Hysteria Read online

Page 11


  Mary was at a loss. Sitting on the cold stone floor, she listened to the little girl’s crying and tried desperately to think of a way to calm her.

  Bash folded himself into a sitting position beside her. “Did you discover anything from Catherine’s maid?”

  “She wouldn’t confirm anything,” Mary said. “But I’m certain they were both involved. As soon as I questioned her, the girl practically became hysterical. She’s terrified of Catherine; she has some sort of hold over her family. Nothing I offered could shake her.”

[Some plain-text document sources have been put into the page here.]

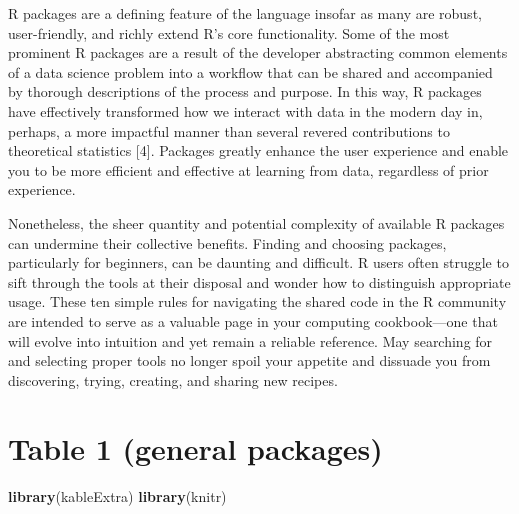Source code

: \documentclass[10pt,letterpaper]{article}
\newenvironment{Shaded}{\begin{snugshade}}{\end{snugshade}}
\newcommand{\KeywordTok}[1]{\textcolor[rgb]{0.13,0.29,0.53}{\textbf{#1}}}
\newcommand{\NormalTok}[1]{#1}
\begin{document}
R packages are a defining feature of the language insofar as many are
robust, user-friendly, and richly extend R's core functionality. Some of
the most prominent R packages are a result of the developer abstracting
common elements of a data science problem into a workflow that can be
shared and accompanied by thorough descriptions of the process and
purpose. In this way, R packages have effectively transformed how we
interact with data in the modern day in, perhaps, a more impactful
manner than several revered contributions to theoretical statistics
{[}4{]}. Packages greatly enhance the user experience and enable you to
be more efficient and effective at learning from data, regardless of
prior experience.

Nonetheless, the sheer quantity and potential complexity of available R
packages can undermine their collective benefits. Finding and choosing
packages, particularly for beginners, can be daunting and difficult. R
users often struggle to sift through the tools at their disposal and
wonder how to distinguish appropriate usage. These ten simple rules for
navigating the shared code in the R community are intended to serve as a
valuable page in your computing cookbook---one that will evolve into
intuition and yet remain a reliable reference. May searching for and
selecting proper tools no longer spoil your appetite and dissuade you
from discovering, trying, creating, and sharing new recipes.

\hypertarget{table-1-general-packages}{%
\section{Table 1 (general packages)}\label{table-1-general-packages}}

\begin{Shaded}
\begin{Highlighting}[]
\KeywordTok{library}\NormalTok{(kableExtra)}
\KeywordTok{library}\NormalTok{(knitr)}
\end{Highlighting}
\end{Shaded}
\end{document}
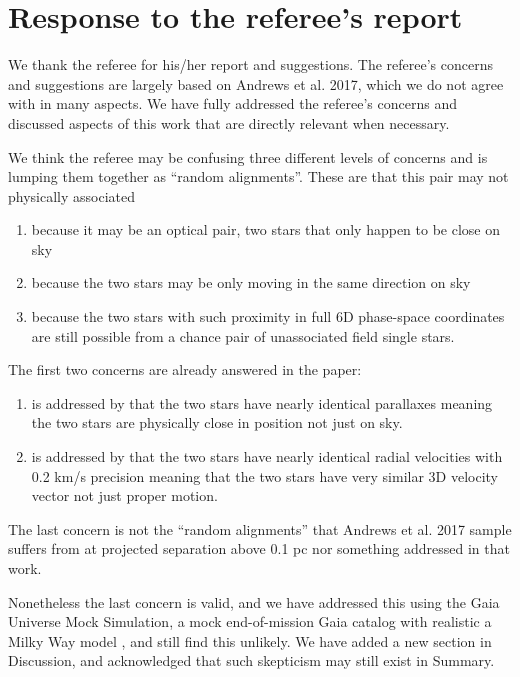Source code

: \documentclass[12pt]{article}
\begin{document}
\section*{Response to the referee's report}
\label{response-to-the-referees-report}

We thank the referee for his/her report and suggestions. The referee's
concerns and suggestions are largely based on Andrews et al. 2017, which
we do not agree with in many aspects. We have fully addressed the
referee's concerns and discussed aspects of this work that are directly
relevant when necessary.

We think the referee may be confusing three different levels of concerns
and is lumping them together as ``random alignments''. These are that
this pair may not physically associated

\begin{enumerate}
\def\labelenumi{\arabic{enumi}.}
\itemsep1pt\parskip0pt
\item
  because it may be an optical pair, two stars that only happen to be
  close on sky
\item
  because the two stars may be only moving in the same direction on sky
\item
  because the two stars with such proximity in full 6D phase-space
  coordinates are still possible from a chance pair of unassociated
  field single stars.
\end{enumerate}

The first two concerns are already answered in the paper:

\begin{enumerate}
\def\labelenumi{\arabic{enumi}.}
\itemsep1pt\parskip0pt
\item
  is addressed by that the two stars have nearly identical parallaxes
  meaning the two stars are physically close in position not just on
  sky.
\item
  is addressed by that the two stars have nearly identical radial
  velocities with 0.2 km/s precision meaning that the two stars have
  very similar 3D velocity vector not just proper motion.
\end{enumerate}

The last concern is not the ``random alignments'' that Andrews et al.
2017 sample suffers from at projected separation above 0.1 pc nor
something addressed in that work.

Nonetheless the last concern is valid, and we have addressed this using the Gaia
Universe Mock Simulation, a mock end-of-mission Gaia catalog with realistic a
Milky Way model \citep{gums}, and still find this unlikely. We have added a new
section in Discussion, and acknowledged that such skepticism may still exist in
Summary.
\end{document}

  “So we have no proof of Catherine’s involvement and, now, no Alys.” He sighed. “Disappearing hardly makes her look innocent in the eyes of the undecided.”

  “But how could she have escaped?” Mary wondered aloud. “How could anyone get out of the south tower without being seen?”

  “It’s practically impossible.” Bash gave a halfhearted laugh. “You know, I’d almost hoped we would spirit her away through your secret tunnels.”

  A frustrating realization dawned on Mary’s face. “I didn’t,” she said. “But someone else could have. There’s only one other person who knows the tunnels almost as well as I do.”

  “Let me guess,” Bash said. “Her name starts with a C?”

  Mary let out a heavy sigh. “She’s always one step ahead of us,” she said. “I should have paid closer attention to what was going on, instead of becoming too involved with the girls.”

  “You couldn’t have known Catherine had an interest in this girl,” Bash said, grabbing her hand and holding it tightly. “We still don’t know why.”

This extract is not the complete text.